Well, the Farmers’ Union busied itself with the scandal, as the Union called it, of Manitoba farmers having to sell their wheat for many cents a bushel less than their brethren did a few miles away. Just as the Canada Colonization Company is not the pioneer in financing land settlement, so the grain growers’ organizations of this century were not the first farmers’ bodies to jump into the business of grain buying, in self-defense of the farmers’ interests.

The Farmers’ Union began to buy wheat along our side of the border at higher prices than were paid by the Manitoba elevator and milling people. For some time there was a great deal of puzzlement as to how in the world Purvis and his men managed to buy grain, and pay for it.

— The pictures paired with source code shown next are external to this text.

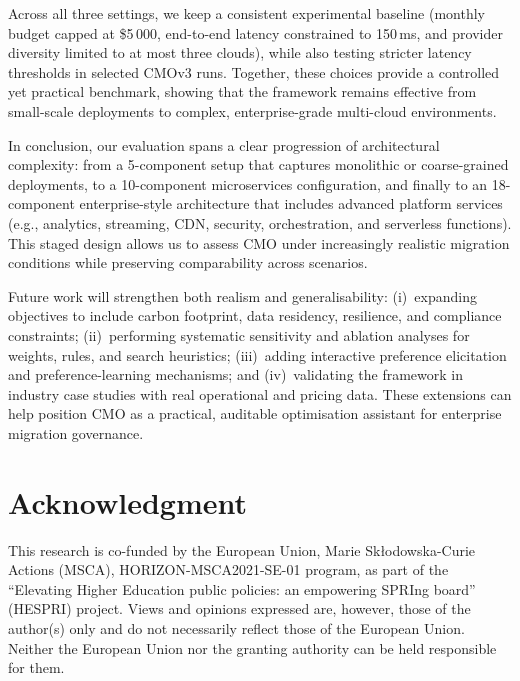 \documentclass[journal]{IEEEtran}
\newcommand{\cmo}{CMO\xspace}
\newcommand{\cmothree}{CMOv3\xspace}
\begin{document}
Across all three settings, we keep a consistent experimental
baseline (monthly budget capped at \$5\,000, end-to-end latency constrained to
150\,ms, and provider diversity limited to at most three clouds), while also
testing stricter latency thresholds in selected \cmothree runs. Together, these
choices provide a controlled yet practical benchmark, showing that the framework
remains effective from small-scale deployments to complex, enterprise-grade
multi-cloud environments.

In conclusion, our evaluation spans a clear progression of architectural
complexity: from a 5-component setup that captures monolithic or
coarse-grained deployments, to a 10-component microservices configuration, and
finally to an 18-component enterprise-style architecture that includes advanced
platform services (e.g., analytics, streaming, CDN, security, orchestration, and
serverless functions). This staged design allows us to assess \cmo under
increasingly realistic migration conditions while preserving comparability across
scenarios.

Future work will strengthen both realism and generalisability: (i)~expanding
objectives to include carbon footprint, data residency, resilience, and
compliance constraints; (ii)~performing systematic sensitivity and ablation
analyses for weights, rules, and search heuristics; (iii)~adding interactive
preference elicitation and preference-learning mechanisms; and
(iv)~validating the framework in industry case studies with real operational and
pricing data. These extensions can help position \cmo as a practical, auditable
optimisation assistant for enterprise migration governance.

\section*{Acknowledgment}
This research is co-funded by the European Union, Marie Sk\l{}odowska-Curie
Actions (MSCA), HORIZON-MSCA2021-SE-01 program, as part of the ``Elevating
Higher Education public policies: an empowering SPRIng board'' (HESPRI)
project. Views and opinions expressed are, however, those of the author(s)
only and do not necessarily reflect those of the European Union. Neither the
European Union nor the granting authority can be held responsible for them.
\end{document}
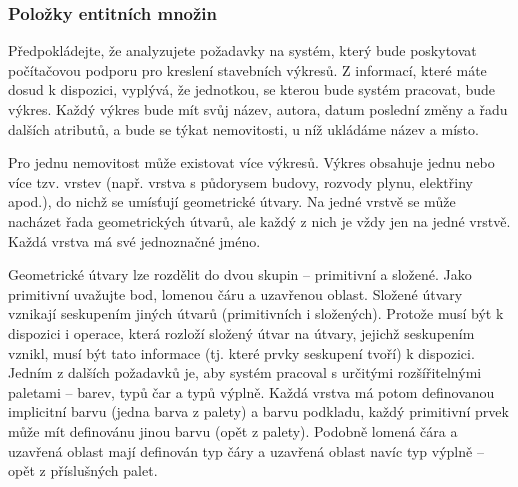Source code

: \documentclass{beamer}
\begin{document}
  \begin{frame}
    \frametitle{Položky entitních množin}
    \scriptsize{
    \hspace{0.5cm}Předpokládejte, že analyzujete požadavky na systém, který bude poskytovat počítačovou
    podporu pro kreslení stavebních výkresů. Z informací, které máte dosud k dispozici,
    vyplývá, že jednotkou, se kterou bude systém pracovat, bude \colorbox{blue!30}{výkres}. Každý výkres bude
    mít svůj \colorbox{red!30}{název, autora, datum poslední změny} a řadu dalších atributů, a bude se týkat
    \colorbox{blue!30}{nemovitosti}, u níž ukládáme \colorbox{red!30}{název a místo}.\par


    \hspace{0.5cm}Pro jednu nemovitost může existovat více výkresů. Výkres obsahuje jednu nebo více tzv.
    \colorbox{blue!30}{vrstev} (např. vrstva s půdorysem budovy, rozvody plynu, elektřiny apod.), do nichž se
    umísťují geometrické útvary. Na jedné vrstvě se může nacházet řada \colorbox{blue!30}{geometrických útvarů},
    ale každý z nich je vždy jen na jedné vrstvě. Každá vrstva má své \colorbox{red!30}{jednoznačné jméno}.\par


    \hspace{0.5cm}Geometrické útvary lze rozdělit do dvou skupin -- \colorbox{blue!30}{primitivní} a \colorbox{blue!30}{složené}. Jako primitivní
    uvažujte bod, lomenou čáru a uzavřenou oblast. Složené útvary vznikají seskupením jiných
    útvarů (primitivních i složených). Protože musí být k dispozici i operace, která rozloží
    složený útvar na útvary, jejichž seskupením vznikl, musí být tato informace (tj. které
    prvky seskupení tvoří) k dispozici. Jedním z dalších požadavků je, aby systém pracoval
    s určitými rozšířitelnými \colorbox{blue!30}{paletami} -- barev, typů čar a typů výplně. Každá vrstva má
    potom definovanou \colorbox{red!30}{implicitní barvu} (jedna barva  z  palety) a barvu podkladu, každý
    primitivní prvek může mít definovánu jinou barvu (opět z palety). Podobně lomená čára
    a uzavřená oblast mají definován typ čáry a uzavřená oblast navíc typ výplně – opět
    z příslušných palet.\par}
  \end{frame}
\end{document}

The truth was that the C.P.R. and the Bank of Montreal, its very good friend, had a hand in the revolution—not purely as a sort of joint Santa Claus for the farmer, but because it was not good business to allow the farmer to be ground beneath the upper and the nether millstone.

I do not suggest, of course, that any railways have been operated in Western Canada purely as philanthropic enterprises. The farmer hardly claims that distinction for himself. But I do assert that the element of public service and public fairplay has entered more largely into railway administration than the public has often been informed; and that, often and often, compared with his fellows, in purely private undertakings, the lot of the railway president, manager, and financier has not been a happy one.


CHAPTER VII.

Telling how Manitoba struggled through an era of expansion and the war of Fort Whyte.

Winnipeg was at a peculiar stage of its growth at the time of my transfer there from Portage la Prairie when, in 1893, the Manitoba North Western went into a receivership, because it couldn’t pay its fixed charges and the Allan interests became tired of finding them from private sources. Probably not many of the well-known men of the city appreciated that they were participants in a phase of North American history which would soon become almost as extinct as the dodo, and would be clothed, for those who had eyes to see, with a certain glamour of the age of chivalry.

The knighthood that flowered among the Indians, fur traders, and original farmers of the Great Lone Land, has not yet been accorded the idealism of the Crusades, or the picturesqueness of Robin Hood. The country had few ladyes fayre. The dusky maidens who became the queens of many mixed unions were attractive enough in their way, though they were never protected by moats and drawbridges; nor were their favours courted with armour and lance. But there were other elements in a unique style of living to which, one day, the touch of some wizard of romance will be applied. The buffalo was to be replaced by the plowman, the Indian to be superseded by a more industrious relative, and the ironless Red River cart to be run off the trail by the iron horse.